"A monologist! a monologist!" replies Mr. Wootton, with a deprecatory accent.
Lady Arthur is silenced, for she has not the slightest idea what a monologist is. She fancies it means some kind of a sect like the Mormons, and Brandolin is so odd that he may possibly belong to a sect, or may have founded one, like Laurence Oliphant. She remembers the black women that they talked of, and does not like to ask, being a sensitive person, very delicate-minded, and perfectly proper, except her one little affair with Sir Hugo, which everybody says is most creditable to her, Arthur Audley being the scamp that he is.
Dinner over, Brandolin finds a pleasant seat on a low chair behind the bigger chair on which Madame Sabaroff is reclining; other men devoted to other women look longingly at her, some approach; Brandolin comprehends why she is not beloved in her generation by her own sex.
After a time she is induced to sing; she has a very sweet voice, of great power, with much pathos in it; she sings volkslieder of her own country, strange yearning wistful songs, full of the vague mystical melancholy of the Russian peasant. She ceases abruptly, and walks back to her seat; her diamonds gleam in the light like so many eyes of fire. Brandolin has listened in silence, conscious of a troubled pleasure within himself, which is invariably the herald of one of those attachments which have so often at once embellished and disturbed his existence.
Like all romantic people, his heart is much younger than his years. It has not been scarred by any one of those tragic passions which, like fire on a hill-side, wither up all green things, so that not a blade of grass will grow where it has passed. He has usually found love only the most agreeable of pastimes. He has always wondered why anybody allowed it to tear their life to tatters, as a bad actor tears a fine piece of blank verse. An uncle of his possessed an Aphrodite in Paphian marble which had been dug up in a vineyard at Luna, and a work of great beauty of the second period of Greek art. A lover of pleasure, but withal a philosopher, his uncle treasured and adored this statue, and whenever he felt that any living woman was getting more power over him than he liked, he compared her in his mind with the Luna Venus, and found that the human creature's defects outbalanced her charms, and thus reduced the potency of the latter to more reasonable dimensions.

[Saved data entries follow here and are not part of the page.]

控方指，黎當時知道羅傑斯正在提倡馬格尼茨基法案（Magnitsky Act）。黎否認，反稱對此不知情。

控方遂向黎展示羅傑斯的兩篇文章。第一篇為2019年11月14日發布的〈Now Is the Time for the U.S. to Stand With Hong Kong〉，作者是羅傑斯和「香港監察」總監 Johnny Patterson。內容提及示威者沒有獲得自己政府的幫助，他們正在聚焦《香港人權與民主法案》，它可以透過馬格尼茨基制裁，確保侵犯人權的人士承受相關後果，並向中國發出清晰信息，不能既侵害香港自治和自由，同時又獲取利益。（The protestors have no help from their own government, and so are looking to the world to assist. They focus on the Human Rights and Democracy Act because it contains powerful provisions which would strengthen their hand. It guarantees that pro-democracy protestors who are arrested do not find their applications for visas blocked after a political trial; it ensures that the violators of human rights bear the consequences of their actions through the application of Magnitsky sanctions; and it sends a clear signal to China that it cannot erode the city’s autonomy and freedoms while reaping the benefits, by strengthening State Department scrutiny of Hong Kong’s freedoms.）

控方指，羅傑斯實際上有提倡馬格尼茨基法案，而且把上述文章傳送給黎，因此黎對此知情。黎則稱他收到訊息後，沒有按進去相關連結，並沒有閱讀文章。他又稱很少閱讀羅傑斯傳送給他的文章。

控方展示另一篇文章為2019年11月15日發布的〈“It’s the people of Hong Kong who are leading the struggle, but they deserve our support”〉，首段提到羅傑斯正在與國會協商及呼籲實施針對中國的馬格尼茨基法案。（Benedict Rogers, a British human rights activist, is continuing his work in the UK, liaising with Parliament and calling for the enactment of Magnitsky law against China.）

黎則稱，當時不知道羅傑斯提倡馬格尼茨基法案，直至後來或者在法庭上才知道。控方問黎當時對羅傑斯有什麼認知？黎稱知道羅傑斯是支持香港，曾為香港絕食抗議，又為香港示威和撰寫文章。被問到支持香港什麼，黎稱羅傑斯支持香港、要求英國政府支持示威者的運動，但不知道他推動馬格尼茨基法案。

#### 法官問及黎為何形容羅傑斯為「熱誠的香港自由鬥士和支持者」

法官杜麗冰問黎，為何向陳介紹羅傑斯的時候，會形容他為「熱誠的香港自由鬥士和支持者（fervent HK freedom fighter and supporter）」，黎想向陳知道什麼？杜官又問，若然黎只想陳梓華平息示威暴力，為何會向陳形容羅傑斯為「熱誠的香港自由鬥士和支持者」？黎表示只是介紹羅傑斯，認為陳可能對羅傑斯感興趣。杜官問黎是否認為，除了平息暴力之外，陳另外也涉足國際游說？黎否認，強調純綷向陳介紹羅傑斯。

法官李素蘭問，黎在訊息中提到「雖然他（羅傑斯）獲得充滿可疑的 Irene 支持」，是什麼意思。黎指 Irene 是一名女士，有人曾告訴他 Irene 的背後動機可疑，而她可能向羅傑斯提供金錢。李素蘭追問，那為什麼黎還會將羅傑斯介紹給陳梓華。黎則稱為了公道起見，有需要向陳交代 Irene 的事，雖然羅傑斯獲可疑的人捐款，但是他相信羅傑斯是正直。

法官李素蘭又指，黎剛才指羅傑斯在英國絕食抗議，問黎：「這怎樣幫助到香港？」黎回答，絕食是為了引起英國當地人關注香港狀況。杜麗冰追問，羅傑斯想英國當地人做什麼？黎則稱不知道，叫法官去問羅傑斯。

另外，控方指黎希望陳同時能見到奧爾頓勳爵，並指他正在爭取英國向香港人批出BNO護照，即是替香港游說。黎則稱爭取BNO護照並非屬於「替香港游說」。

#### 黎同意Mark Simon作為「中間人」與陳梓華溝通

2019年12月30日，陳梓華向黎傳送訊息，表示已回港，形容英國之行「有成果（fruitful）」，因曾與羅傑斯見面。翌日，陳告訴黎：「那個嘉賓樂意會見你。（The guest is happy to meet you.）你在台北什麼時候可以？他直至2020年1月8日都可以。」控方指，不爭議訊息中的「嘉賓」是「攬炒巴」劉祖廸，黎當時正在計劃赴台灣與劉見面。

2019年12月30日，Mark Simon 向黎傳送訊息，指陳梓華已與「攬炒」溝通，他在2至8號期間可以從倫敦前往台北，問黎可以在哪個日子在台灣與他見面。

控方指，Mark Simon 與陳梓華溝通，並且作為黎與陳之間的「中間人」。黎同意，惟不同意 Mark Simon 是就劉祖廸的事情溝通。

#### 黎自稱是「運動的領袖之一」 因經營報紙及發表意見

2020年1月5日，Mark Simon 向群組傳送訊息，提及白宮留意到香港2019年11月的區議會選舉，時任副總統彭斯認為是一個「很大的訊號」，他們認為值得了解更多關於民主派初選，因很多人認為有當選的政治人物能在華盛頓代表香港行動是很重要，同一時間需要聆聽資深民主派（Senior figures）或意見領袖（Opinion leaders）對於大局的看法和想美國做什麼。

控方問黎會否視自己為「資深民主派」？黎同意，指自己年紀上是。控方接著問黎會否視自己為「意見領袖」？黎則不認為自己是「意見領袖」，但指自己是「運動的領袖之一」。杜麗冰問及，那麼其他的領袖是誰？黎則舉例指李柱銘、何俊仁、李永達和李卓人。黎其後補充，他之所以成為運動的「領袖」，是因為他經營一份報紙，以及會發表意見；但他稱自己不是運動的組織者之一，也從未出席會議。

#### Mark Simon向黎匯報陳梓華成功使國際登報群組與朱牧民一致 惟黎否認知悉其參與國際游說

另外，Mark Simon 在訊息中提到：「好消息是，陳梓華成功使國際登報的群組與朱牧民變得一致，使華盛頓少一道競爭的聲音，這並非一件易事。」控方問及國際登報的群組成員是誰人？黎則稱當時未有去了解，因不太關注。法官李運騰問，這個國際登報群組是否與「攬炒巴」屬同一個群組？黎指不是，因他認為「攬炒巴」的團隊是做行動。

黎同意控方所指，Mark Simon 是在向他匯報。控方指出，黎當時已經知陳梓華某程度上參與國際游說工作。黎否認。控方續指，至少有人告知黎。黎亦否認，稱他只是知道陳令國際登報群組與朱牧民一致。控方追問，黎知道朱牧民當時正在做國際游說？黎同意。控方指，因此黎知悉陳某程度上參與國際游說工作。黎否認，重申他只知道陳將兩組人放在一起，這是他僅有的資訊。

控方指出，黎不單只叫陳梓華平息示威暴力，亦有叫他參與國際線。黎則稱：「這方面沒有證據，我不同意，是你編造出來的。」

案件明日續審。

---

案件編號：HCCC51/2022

Instead of his uncle's Luna goddess, Brandolin keeps in some remote and sealed-up nook of his mind a certain ideal; now and then he remembers it, takes it out and looks at it, and it has usually served with him at such moments the purpose which the Luna marble served with his uncle.
As he saunters towards the smoking-room with his hands in the pockets of a loose velvet jacket, he summons this useful resident of his brain, intending to banish with it the remembrance, the too enervating remembrance, of Xenia Sabaroff. But, to his surprise, they seem very like one another, and their features blend confusedly into one.
"And I know nothing at all about this lady, except that she has a voice like Albani's, big jewels, and a Russian name!" he thinks, with some derision of himself. The smokers do not find him amusing, while his companions seem to him insufferably tiresome. He hears the echo of Madame Sabaroff's grave, low, melodious voice, and is not in temper for the somewhat scabreux jests of the smoking-room. He thinks that it is all very well for boys to like that sort of salacious talk, but it seems to him intolerably absurd that men of his own age, and older, should find any kind of savor in it.
They tease him about the black women, moreover, and for once he is not easy enough to be good-tempered and indifferent. He answers contemptuously and irritably, and of course all his friends suppose, which they had not supposed before, that there is, after all, some truth in Mrs. Curzon's anecdote.
"What stupid stories that old blagueur Wootton has told in the smoking-room, and what beastly ones Fred Ormond has related! and all as if they were something new, too! as if the one weren't taken out of the manuscripts at Bute House, and the other out of last week's 'Figaro'! If men won't be original, or can't be, why don't they hold their tongues?"